EasyAdmin Integration

Install EasyAdmin, then add the bundle's audit log CRUD controller to your dashboard menu.

composer require easycorp/easyadmin-bundle

<?php

declare(strict_types=1);

namespace App\Controller\Admin;

use EasyCorp\Bundle\EasyAdminBundle\Config\MenuItem;
use EasyCorp\Bundle\EasyAdminBundle\Controller\AbstractDashboardController;
use Rcsofttech\AuditTrailBundle\Controller\Admin\AuditLogCrudController;

final class DashboardController extends AbstractDashboardController
{
    public function configureMenuItems(): iterable
    {
        yield MenuItem::linkTo(AuditLogCrudController::class, 'Audit Logs', 'fas fa-history');
    }
}

audit_trail:
    easyadmin:
        permission: 'ROLE_ADMIN'
        export_limit: 50000

Install bundle assets so custom diff styling, action badges, and revert modals load correctly.
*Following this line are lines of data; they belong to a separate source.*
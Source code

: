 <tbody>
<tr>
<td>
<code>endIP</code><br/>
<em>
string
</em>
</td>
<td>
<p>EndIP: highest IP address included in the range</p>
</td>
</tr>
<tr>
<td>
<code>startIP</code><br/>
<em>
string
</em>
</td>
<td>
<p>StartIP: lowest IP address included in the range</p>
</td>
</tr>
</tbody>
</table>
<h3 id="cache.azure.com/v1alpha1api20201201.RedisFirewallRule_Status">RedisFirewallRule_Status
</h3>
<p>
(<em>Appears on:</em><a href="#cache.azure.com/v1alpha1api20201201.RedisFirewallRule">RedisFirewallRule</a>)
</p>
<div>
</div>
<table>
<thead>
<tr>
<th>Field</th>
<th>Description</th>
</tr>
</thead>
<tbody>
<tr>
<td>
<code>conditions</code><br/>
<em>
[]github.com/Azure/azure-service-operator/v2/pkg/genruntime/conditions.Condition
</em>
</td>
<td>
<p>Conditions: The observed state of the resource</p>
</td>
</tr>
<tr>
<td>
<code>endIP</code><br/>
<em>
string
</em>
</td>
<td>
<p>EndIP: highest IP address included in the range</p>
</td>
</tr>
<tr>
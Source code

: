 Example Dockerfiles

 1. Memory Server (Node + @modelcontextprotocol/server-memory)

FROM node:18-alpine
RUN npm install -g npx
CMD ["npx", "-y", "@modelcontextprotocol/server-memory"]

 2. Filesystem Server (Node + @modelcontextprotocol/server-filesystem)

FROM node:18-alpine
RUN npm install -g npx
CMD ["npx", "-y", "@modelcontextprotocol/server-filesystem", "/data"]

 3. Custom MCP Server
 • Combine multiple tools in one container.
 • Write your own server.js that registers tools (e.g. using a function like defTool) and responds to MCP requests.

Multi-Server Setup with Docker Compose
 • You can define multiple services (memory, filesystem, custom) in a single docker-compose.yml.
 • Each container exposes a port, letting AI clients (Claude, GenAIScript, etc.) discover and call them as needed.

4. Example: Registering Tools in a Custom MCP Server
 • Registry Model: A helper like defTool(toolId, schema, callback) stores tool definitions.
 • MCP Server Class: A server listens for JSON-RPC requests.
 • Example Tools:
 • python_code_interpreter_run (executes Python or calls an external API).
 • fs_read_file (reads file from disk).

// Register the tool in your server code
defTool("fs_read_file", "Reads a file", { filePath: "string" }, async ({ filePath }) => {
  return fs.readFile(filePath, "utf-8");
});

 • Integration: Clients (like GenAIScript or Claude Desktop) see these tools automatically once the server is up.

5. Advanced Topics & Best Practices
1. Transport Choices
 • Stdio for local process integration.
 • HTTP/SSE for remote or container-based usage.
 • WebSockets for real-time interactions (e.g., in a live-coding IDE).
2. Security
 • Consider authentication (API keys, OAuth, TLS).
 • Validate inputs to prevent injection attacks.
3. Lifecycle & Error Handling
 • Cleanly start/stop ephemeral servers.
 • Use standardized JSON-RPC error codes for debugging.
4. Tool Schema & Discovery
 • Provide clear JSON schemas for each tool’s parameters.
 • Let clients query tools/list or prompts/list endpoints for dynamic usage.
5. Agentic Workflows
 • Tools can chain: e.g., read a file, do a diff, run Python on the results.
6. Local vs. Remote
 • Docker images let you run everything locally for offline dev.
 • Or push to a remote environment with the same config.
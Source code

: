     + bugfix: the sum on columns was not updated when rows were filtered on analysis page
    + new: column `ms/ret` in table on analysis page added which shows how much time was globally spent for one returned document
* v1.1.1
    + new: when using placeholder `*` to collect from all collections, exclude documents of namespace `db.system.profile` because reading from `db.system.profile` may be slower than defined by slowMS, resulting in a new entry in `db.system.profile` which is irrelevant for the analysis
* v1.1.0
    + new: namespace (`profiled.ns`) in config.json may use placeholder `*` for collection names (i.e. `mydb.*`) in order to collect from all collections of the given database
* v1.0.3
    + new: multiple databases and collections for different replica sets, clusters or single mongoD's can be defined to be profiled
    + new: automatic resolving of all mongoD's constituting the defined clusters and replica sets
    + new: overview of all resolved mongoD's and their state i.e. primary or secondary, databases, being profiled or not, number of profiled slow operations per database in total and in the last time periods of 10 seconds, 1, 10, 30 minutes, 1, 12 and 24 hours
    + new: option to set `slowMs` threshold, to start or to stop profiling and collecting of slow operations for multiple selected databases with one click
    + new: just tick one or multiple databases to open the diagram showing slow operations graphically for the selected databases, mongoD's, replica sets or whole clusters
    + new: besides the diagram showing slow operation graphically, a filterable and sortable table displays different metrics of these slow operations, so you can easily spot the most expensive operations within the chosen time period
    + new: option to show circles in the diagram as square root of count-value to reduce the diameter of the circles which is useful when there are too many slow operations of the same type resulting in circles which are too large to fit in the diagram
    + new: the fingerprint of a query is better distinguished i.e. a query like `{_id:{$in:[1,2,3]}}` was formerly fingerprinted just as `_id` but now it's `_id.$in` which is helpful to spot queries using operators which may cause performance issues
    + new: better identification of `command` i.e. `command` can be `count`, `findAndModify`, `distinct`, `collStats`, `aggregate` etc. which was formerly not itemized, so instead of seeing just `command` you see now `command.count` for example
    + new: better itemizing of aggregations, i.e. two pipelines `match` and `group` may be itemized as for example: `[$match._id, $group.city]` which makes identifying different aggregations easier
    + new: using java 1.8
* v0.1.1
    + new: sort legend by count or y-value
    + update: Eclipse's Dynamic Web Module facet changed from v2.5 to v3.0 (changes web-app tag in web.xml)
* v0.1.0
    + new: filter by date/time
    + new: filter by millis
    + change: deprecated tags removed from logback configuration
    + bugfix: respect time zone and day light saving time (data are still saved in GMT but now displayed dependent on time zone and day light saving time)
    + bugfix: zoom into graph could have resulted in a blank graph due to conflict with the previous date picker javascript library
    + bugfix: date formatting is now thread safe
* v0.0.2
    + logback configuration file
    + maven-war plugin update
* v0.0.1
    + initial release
php bin/console assets:install public

EasyAdmin export applies the active admin filters first, then enforces easyadmin.export_limit. Transaction drill-down pagination accepts only one cursor at a time: afterId or beforeId, not both.

Symfony Profiler

When WebProfilerBundle is installed, the profiler integration activates automatically in development and test environments.

• Toolbar badge with audit count for the current request.
• Profiler panel with action, entity, fields, user, transaction hash, and timestamp.
• Summary tab with create, update, delete, and other action totals.

Security & Integrity

Enable signing when audit logs must be tamper-evident. Configure a stable secret and keep it out of the repository.

audit_trail:
    integrity:
        enabled: true
        secret: '%env(string:AUDIT_INTEGRITY_SECRET)%'
        algorithm: 'sha256'

# Set this in your deployment secret store.
# Use a stable, high-entropy value and keep it out of the repository.
AUDIT_INTEGRITY_SECRET='replace-with-at-least-32-random-characters'

Verify Stored Logs

php bin/console audit:verify-integrity

Verification checks stored signatures and reports records that no longer match their signed representation. Treat a mismatch as a serious security incident and investigate database access.

Stored signatures cover the entity identity and action, old and new values, changed_fields, user and request metadata, transaction hash, persisted context, and creation timestamp. Persisted context larger than 65,536 bytes is truncated to a safe marker payload before storage and signing.

Sensitive Data Masking

Mask sensitive values so audit payloads do not store secrets in clear text.

<?php

declare(strict_types=1);

use Doctrine\ORM\Mapping as ORM;
use Rcsofttech\AuditTrailBundle\Attribute\Auditable;
use Rcsofttech\AuditTrailBundle\Attribute\Sensitive;

#[ORM\Entity]
#[Auditable]
class CustomerProfile
{
    #[ORM\Id]
    #[ORM\GeneratedValue]
    #[ORM\Column]
    public private(set) ?int $id = null;

    public function __construct(
        #[ORM\Column(length: 255)]
        #[\SensitiveParameter]
        private string $passwordHash,

        #[ORM\Column(length: 32)]
        #[Sensitive(mask: '****')]
        private string $ssn,
    ) {
    }
}

Transport Payload Signing

When integrity is enabled, HTTP payloads carry an X-Signature header and queue payloads carry signature metadata through a Messenger stamp.

POST /api/logs HTTP/1.1
X-Signature: a1b2c3d4...
Content-Type: application/json

{ "entity_class": "App\\Entity\\User", "action": "update" }

<?php

declare(strict_types=1);

use Rcsofttech\AuditTrailBundle\Message\Stamp\SignatureStamp;

$signature = $envelope->last(SignatureStamp::class)?->signature;

The entity-level signature field protects the stored audit record for long-term integrity. Transport signatures protect the outbound HTTP or Messenger payload in transit and are generated just before delivery.